====== Data shown ======
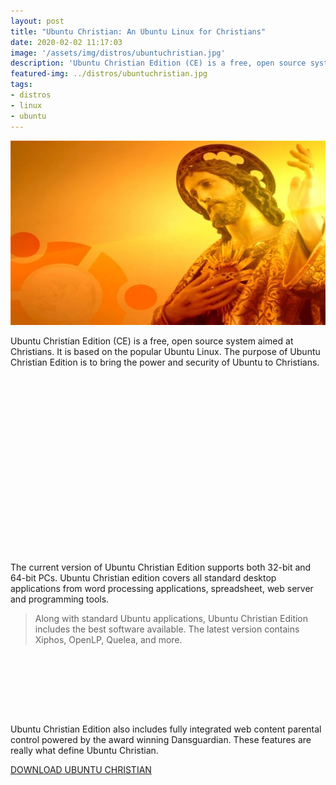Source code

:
 ```yaml
---
layout: post
title: "Ubuntu Christian: An Ubuntu Linux for Christians"
date: 2020-02-02 11:17:03
image: '/assets/img/distros/ubuntuchristian.jpg'
description: 'Ubuntu Christian Edition (CE) is a free, open source system aimed at Christians.'
featured-img: ../distros/ubuntuchristian.jpg
tags:
- distros
- linux
- ubuntu
---
```


![Ubuntu Christian: An Ubuntu Linux for Christians](/assets/img/distros/ubuntuchristian.jpg)

Ubuntu Christian Edition (CE) is a free, open source system aimed at Christians. It is based on the popular Ubuntu Linux. The purpose of Ubuntu Christian Edition is to bring the power and security of Ubuntu to Christians.

<!-- QUADRADO -->
<script async src="//pagead2.googlesyndication.com/pagead/js/adsbygoogle.js"></script>
<ins class="adsbygoogle"
style="display:inline-block;width:336px;height:280px"
data-ad-client="ca-pub-2838251107855362"
data-ad-slot="5351066970"></ins>
<script>
(adsbygoogle = window.adsbygoogle || []).push({});
</script>

The current version of Ubuntu Christian Edition supports both 32-bit and 64-bit PCs. Ubuntu Christian edition covers all standard desktop applications from word processing applications, spreadsheet, web server and programming tools.

> Along with standard Ubuntu applications, Ubuntu Christian Edition includes the best software available. The latest version contains Xiphos, OpenLP, Quelea, and more.

<!-- LISTA MIN -->
<script async src="//pagead2.googlesyndication.com/pagead/js/adsbygoogle.js"></script>
<ins class="adsbygoogle"
style="display:inline-block;width:730px;height:95px"
data-ad-client="ca-pub-2838251107855362"
data-ad-slot="5351066970"></ins>
<script>
(adsbygoogle = window.adsbygoogle || []).push({});
</script>

Ubuntu Christian Edition also includes fully integrated web content parental control powered by the award winning Dansguardian. These features are really what define Ubuntu Christian.

<!-- RETANGULO LARGO 2 -->
<script async src="//pagead2.googlesyndication.com/pagead/js/adsbygoogle.js"></script>
<ins class="adsbygoogle"
style="display:block; text-align:center;"
data-ad-layout="in-article"
data-ad-format="fluid"
data-ad-client="ca-pub-2838251107855362"
data-ad-slot="8549252987"></ins>
<script>
(adsbygoogle = window.adsbygoogle || []).push({});
</script>

[DOWNLOAD UBUNTU CHRISTIAN](http://ubuntuce.com/download.htm)
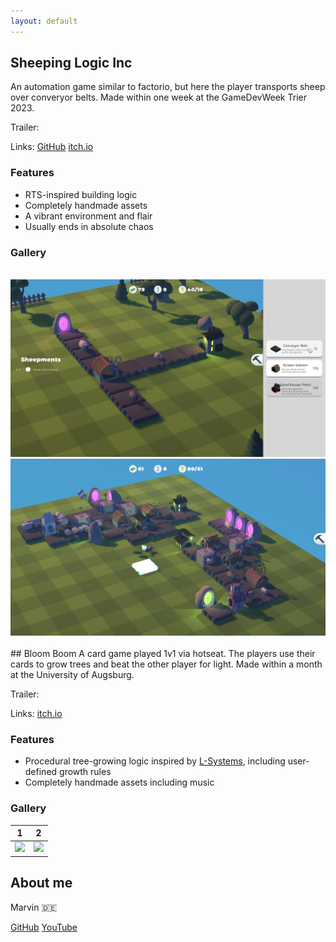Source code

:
 ```yaml
---
layout: default
---
```

## Sheeping Logic Inc
An automation game similar to factorio, but here the player transports sheep over converyor belts. Made within one week at the GameDevWeek Trier 2023.

Trailer:

Links: [GitHub](https://github.com/GameDevWeek-2023/OFF_SheepingLogic) 
[itch.io](https://blendomatik.itch.io/sheeping-logic-inc)

### Features
* RTS-inspired building logic
* Completely handmade assets
* A vibrant environment and flair
* Usually ends in absolute chaos

### Gallery
<div class="image-grid">
    <img src="SL_Screenshots/buildstuff.GIF" alt="" srcset="">
    <img src="SL_Screenshots/small_base_sreenshot.png" alt="" srcset="">
    <img src="SL_Screenshots/large_base_sreenshot.png" alt="" srcset="">
    <img src="SL_Screenshots/main_menu.png.png" alt="" srcset="">
    <img src="SL_Screenshots/sheepxplosion.GIF" alt="" srcset="">
</div>
## Bloom Boom
A card game played 1v1 via hotseat. The players use their cards to grow trees and beat the other player for light. Made within a month at the University of Augsburg.

Trailer:

Links: [itch.io](https://bloomboomstudios.itch.io/bloomboom)


### Features
* Procedural tree-growing logic inspired by [L-Systems](https://en.m.wikipedia.org/wiki/L-system), including user-defined growth rules
* Completely handmade assets including music

### Gallery
1 | 2 
:-------------------------:|:-------------------------:
![](G6nfvA.png)  |  ![](Tu1Vwn.png)

## About me
Marvin :de:

[GitHub](https://github.com/marvin-sh) [YouTube]()



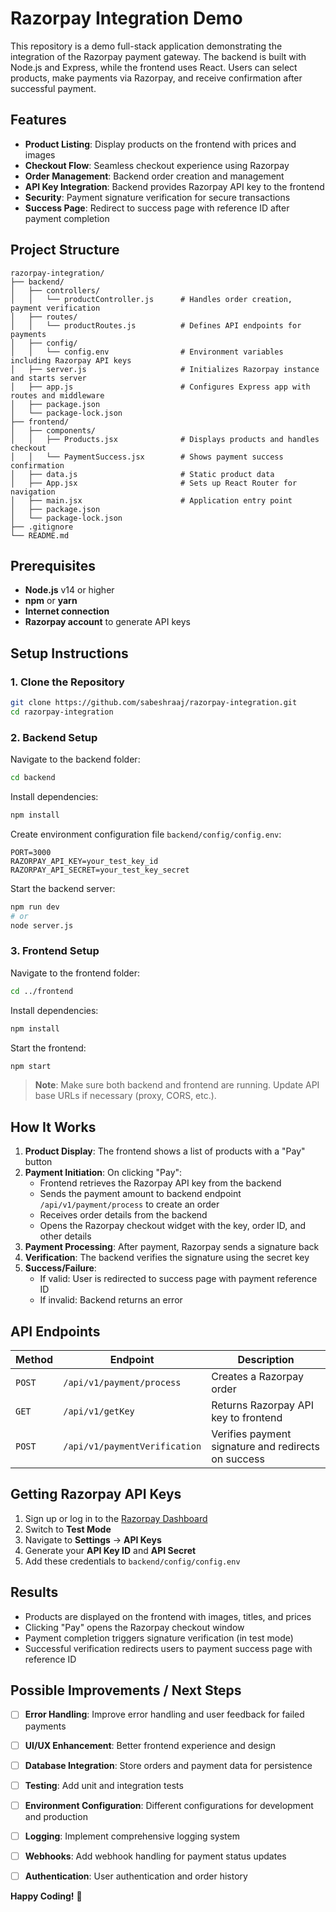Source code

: # Razorpay Integration Demo

This repository is a demo full-stack application demonstrating the integration of the Razorpay payment gateway. The backend is built with Node.js and Express, while the frontend uses React. Users can select products, make payments via Razorpay, and receive confirmation after successful payment.

## Features

- **Product Listing**: Display products on the frontend with prices and images
- **Checkout Flow**: Seamless checkout experience using Razorpay
- **Order Management**: Backend order creation and management
- **API Key Integration**: Backend provides Razorpay API key to the frontend
- **Security**: Payment signature verification for secure transactions
- **Success Page**: Redirect to success page with reference ID after payment completion

## Project Structure

```
razorpay-integration/
├── backend/
│   ├── controllers/
│   │   └── productController.js      # Handles order creation, payment verification
│   ├── routes/
│   │   └── productRoutes.js          # Defines API endpoints for payments
│   ├── config/
│   │   └── config.env                # Environment variables including Razorpay API keys
│   ├── server.js                     # Initializes Razorpay instance and starts server
│   ├── app.js                        # Configures Express app with routes and middleware
│   ├── package.json
│   └── package-lock.json
├── frontend/
│   ├── components/
│   │   ├── Products.jsx              # Displays products and handles checkout
│   │   └── PaymentSuccess.jsx        # Shows payment success confirmation
│   ├── data.js                       # Static product data
│   ├── App.jsx                       # Sets up React Router for navigation
│   ├── main.jsx                      # Application entry point
│   ├── package.json
│   └── package-lock.json
├── .gitignore
└── README.md
```

## Prerequisites

- **Node.js** v14 or higher
- **npm** or **yarn**
- **Internet connection**
- **Razorpay account** to generate API keys

## Setup Instructions

### 1. Clone the Repository

```bash
git clone https://github.com/sabeshraaj/razorpay-integration.git
cd razorpay-integration
```

### 2. Backend Setup

Navigate to the backend folder:
```bash
cd backend
```

Install dependencies:
```bash
npm install
```

Create environment configuration file `backend/config/config.env`:
```env
PORT=3000
RAZORPAY_API_KEY=your_test_key_id
RAZORPAY_API_SECRET=your_test_key_secret
```

Start the backend server:
```bash
npm run dev
# or
node server.js
```

### 3. Frontend Setup

Navigate to the frontend folder:
```bash
cd ../frontend
```

Install dependencies:
```bash
npm install
```

Start the frontend:
```bash
npm start
```

> **Note**: Make sure both backend and frontend are running. Update API base URLs if necessary (proxy, CORS, etc.).

## How It Works

1. **Product Display**: The frontend shows a list of products with a "Pay" button
2. **Payment Initiation**: On clicking "Pay":
   - Frontend retrieves the Razorpay API key from the backend
   - Sends the payment amount to backend endpoint `/api/v1/payment/process` to create an order
   - Receives order details from the backend
   - Opens the Razorpay checkout widget with the key, order ID, and other details
3. **Payment Processing**: After payment, Razorpay sends a signature back
4. **Verification**: The backend verifies the signature using the secret key
5. **Success/Failure**: 
   - If valid: User is redirected to success page with payment reference ID
   - If invalid: Backend returns an error

## API Endpoints

| Method | Endpoint | Description |
|--------|----------|-------------|
| `POST` | `/api/v1/payment/process` | Creates a Razorpay order |
| `GET` | `/api/v1/getKey` | Returns Razorpay API key to frontend |
| `POST` | `/api/v1/paymentVerification` | Verifies payment signature and redirects on success |

## Getting Razorpay API Keys

1. Sign up or log in to the [Razorpay Dashboard](https://razorpay.com/)
2. Switch to **Test Mode**
3. Navigate to **Settings** → **API Keys**
4. Generate your **API Key ID** and **API Secret**
5. Add these credentials to `backend/config/config.env`

## Results

-  Products are displayed on the frontend with images, titles, and prices
-  Clicking "Pay" opens the Razorpay checkout window
-  Payment completion triggers signature verification (in test mode)
-  Successful verification redirects users to payment success page with reference ID

## Possible Improvements / Next Steps

- [ ] **Error Handling**: Improve error handling and user feedback for failed payments
- [ ] **UI/UX Enhancement**: Better frontend experience and design
- [ ] **Database Integration**: Store orders and payment data for persistence
- [ ] **Testing**: Add unit and integration tests
- [ ] **Environment Configuration**: Different configurations for development and production
- [ ] **Logging**: Implement comprehensive logging system
- [ ] **Webhooks**: Add webhook handling for payment status updates
- [ ] **Authentication**: User authentication and order history


**Happy Coding!** 🎉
======
With the line holding "2. **Payment Initiation**: On" as the first and the line holding "to frontend |" as the last, set down that range of the entries above exactly, and nothing else.

Written solution —
2. **Payment Initiation**: On clicking "Pay":
   - Frontend retrieves the Razorpay API key from the backend
   - Sends the payment amount to backend endpoint `/api/v1/payment/process` to create an order
   - Receives order details from the backend
   - Opens the Razorpay checkout widget with the key, order ID, and other details
3. **Payment Processing**: After payment, Razorpay sends a signature back
4. **Verification**: The backend verifies the signature using the secret key
5. **Success/Failure**: 
   - If valid: User is redirected to success page with payment reference ID
   - If invalid: Backend returns an error

## API Endpoints

| Method | Endpoint | Description |
|--------|----------|-------------|
| `POST` | `/api/v1/payment/process` | Creates a Razorpay order |
| `GET` | `/api/v1/getKey` | Returns Razorpay API key to frontend |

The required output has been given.